Plain-text document sources
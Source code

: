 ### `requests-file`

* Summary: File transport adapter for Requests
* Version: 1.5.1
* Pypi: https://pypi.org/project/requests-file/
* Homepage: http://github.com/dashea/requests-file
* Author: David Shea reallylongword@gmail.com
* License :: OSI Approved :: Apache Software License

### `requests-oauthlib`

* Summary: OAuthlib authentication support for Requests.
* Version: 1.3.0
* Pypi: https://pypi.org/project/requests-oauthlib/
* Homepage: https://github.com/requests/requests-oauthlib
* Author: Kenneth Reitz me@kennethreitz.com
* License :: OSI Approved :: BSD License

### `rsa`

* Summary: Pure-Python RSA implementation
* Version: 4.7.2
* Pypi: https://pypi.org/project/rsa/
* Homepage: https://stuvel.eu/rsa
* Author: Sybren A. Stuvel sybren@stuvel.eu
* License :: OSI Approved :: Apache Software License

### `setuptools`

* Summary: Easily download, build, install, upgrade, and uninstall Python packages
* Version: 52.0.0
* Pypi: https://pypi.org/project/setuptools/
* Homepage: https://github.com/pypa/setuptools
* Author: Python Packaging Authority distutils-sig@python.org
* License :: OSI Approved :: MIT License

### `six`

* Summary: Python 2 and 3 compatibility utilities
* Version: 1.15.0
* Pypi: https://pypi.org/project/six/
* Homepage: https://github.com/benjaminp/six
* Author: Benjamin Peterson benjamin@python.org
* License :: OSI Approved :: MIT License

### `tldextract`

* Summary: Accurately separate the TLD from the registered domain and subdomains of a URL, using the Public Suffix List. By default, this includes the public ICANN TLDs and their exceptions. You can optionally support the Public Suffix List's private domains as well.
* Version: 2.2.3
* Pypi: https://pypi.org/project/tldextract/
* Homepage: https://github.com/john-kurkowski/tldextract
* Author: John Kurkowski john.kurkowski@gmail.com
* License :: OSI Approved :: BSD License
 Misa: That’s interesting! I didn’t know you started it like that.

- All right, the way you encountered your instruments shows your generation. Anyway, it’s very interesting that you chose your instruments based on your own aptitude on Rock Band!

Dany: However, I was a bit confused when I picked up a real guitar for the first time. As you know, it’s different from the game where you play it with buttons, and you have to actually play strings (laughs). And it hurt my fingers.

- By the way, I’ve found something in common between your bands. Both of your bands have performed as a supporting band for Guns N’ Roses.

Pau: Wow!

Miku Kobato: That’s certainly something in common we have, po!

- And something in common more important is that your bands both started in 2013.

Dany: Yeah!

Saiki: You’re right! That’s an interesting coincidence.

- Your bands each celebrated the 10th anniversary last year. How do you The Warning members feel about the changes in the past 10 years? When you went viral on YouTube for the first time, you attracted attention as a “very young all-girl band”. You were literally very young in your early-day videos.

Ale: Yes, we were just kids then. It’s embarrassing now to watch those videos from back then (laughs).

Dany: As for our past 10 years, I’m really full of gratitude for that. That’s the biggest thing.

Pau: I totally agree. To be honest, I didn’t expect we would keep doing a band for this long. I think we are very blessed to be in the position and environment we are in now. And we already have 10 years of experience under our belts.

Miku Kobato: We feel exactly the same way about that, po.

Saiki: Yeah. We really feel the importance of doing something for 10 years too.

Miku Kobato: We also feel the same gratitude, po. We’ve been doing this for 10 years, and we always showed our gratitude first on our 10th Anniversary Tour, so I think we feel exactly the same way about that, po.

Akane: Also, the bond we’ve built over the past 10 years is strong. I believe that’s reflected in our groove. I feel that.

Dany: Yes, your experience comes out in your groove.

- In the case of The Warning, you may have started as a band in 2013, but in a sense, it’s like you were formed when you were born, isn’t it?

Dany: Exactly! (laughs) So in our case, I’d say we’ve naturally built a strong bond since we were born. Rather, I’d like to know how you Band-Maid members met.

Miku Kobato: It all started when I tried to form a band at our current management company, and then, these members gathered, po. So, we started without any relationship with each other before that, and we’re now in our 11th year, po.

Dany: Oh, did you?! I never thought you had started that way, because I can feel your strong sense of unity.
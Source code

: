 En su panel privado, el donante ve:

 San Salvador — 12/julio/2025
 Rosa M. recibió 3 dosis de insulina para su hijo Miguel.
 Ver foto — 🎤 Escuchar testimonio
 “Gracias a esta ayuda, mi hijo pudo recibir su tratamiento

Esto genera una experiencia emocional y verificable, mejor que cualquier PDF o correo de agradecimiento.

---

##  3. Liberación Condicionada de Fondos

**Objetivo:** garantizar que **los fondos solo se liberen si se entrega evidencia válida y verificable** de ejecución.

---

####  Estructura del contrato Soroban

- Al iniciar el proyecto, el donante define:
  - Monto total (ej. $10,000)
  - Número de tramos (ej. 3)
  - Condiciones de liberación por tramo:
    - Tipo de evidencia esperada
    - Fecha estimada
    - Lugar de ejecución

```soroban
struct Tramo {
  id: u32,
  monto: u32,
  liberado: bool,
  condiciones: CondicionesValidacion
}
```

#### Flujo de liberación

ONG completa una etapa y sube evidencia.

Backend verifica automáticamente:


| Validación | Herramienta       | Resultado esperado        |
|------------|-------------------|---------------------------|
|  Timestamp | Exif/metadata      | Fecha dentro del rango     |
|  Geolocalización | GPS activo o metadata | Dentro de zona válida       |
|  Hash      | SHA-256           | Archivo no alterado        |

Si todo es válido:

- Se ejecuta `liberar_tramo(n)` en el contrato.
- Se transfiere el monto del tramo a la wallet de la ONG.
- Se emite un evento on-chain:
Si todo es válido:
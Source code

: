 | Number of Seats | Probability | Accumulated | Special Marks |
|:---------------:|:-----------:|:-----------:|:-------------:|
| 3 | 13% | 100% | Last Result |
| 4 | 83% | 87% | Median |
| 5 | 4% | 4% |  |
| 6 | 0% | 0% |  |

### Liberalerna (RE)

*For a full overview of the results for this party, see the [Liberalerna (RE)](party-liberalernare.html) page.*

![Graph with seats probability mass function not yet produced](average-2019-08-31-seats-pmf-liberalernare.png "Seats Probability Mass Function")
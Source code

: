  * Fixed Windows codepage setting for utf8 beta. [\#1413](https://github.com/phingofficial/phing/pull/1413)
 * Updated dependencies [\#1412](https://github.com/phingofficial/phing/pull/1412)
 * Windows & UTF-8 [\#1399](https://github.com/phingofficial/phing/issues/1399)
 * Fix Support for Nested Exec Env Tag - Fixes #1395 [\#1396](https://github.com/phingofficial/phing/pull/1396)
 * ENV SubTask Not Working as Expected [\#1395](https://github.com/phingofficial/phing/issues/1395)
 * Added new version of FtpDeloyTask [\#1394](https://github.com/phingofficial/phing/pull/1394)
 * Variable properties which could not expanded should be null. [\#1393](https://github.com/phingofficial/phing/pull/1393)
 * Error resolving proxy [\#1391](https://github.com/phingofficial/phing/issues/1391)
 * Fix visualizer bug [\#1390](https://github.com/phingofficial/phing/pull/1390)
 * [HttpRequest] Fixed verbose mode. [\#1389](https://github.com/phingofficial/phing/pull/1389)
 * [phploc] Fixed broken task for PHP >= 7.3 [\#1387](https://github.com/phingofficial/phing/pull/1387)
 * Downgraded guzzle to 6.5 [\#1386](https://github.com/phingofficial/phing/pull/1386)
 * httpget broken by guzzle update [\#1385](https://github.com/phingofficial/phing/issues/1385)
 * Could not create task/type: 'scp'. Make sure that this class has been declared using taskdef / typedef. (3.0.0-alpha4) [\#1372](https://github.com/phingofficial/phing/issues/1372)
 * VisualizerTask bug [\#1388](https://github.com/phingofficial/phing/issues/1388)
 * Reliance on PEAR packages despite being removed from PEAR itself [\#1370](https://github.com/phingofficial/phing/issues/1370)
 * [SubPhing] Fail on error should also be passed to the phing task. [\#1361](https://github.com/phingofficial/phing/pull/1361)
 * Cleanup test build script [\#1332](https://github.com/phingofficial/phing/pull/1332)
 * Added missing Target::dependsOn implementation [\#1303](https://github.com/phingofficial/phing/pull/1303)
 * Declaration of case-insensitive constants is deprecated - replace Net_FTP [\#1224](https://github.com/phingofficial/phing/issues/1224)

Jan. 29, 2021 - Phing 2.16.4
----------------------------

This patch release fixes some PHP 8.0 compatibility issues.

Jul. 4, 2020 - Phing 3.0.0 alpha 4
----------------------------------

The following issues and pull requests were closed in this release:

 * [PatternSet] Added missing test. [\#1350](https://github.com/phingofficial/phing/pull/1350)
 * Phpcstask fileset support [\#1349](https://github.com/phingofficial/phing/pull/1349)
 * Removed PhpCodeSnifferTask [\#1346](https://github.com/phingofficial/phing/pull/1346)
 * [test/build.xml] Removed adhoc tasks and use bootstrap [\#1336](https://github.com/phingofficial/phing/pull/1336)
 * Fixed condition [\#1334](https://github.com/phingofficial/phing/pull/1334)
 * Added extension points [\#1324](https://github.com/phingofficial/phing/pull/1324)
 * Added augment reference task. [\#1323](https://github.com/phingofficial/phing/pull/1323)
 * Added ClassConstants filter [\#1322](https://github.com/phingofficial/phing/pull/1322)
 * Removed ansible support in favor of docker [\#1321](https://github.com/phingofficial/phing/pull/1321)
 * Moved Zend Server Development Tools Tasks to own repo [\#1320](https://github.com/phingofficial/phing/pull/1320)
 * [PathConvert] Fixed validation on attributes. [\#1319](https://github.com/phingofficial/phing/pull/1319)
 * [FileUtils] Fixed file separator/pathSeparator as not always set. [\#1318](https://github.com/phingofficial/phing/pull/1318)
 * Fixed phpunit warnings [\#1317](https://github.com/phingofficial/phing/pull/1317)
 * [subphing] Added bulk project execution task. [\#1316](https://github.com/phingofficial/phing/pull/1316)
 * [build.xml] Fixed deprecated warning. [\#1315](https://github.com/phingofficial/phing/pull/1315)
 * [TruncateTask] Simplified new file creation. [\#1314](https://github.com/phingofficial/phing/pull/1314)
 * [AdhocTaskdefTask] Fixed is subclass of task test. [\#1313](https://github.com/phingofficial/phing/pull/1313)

## AIM OF THE TASK
Quote exactly the first line of the data and every line after it through the one holding "Pure-Python RSA implementation".

## WRITTEN REPLY
Source code

: ### `requests-file`

* Summary: File transport adapter for Requests
* Version: 1.5.1
* Pypi: https://pypi.org/project/requests-file/
* Homepage: http://github.com/dashea/requests-file
* Author: David Shea reallylongword@gmail.com
* License :: OSI Approved :: Apache Software License

### `requests-oauthlib`

* Summary: OAuthlib authentication support for Requests.
* Version: 1.3.0
* Pypi: https://pypi.org/project/requests-oauthlib/
* Homepage: https://github.com/requests/requests-oauthlib
* Author: Kenneth Reitz me@kennethreitz.com
* License :: OSI Approved :: BSD License

### `rsa`

* Summary: Pure-Python RSA implementation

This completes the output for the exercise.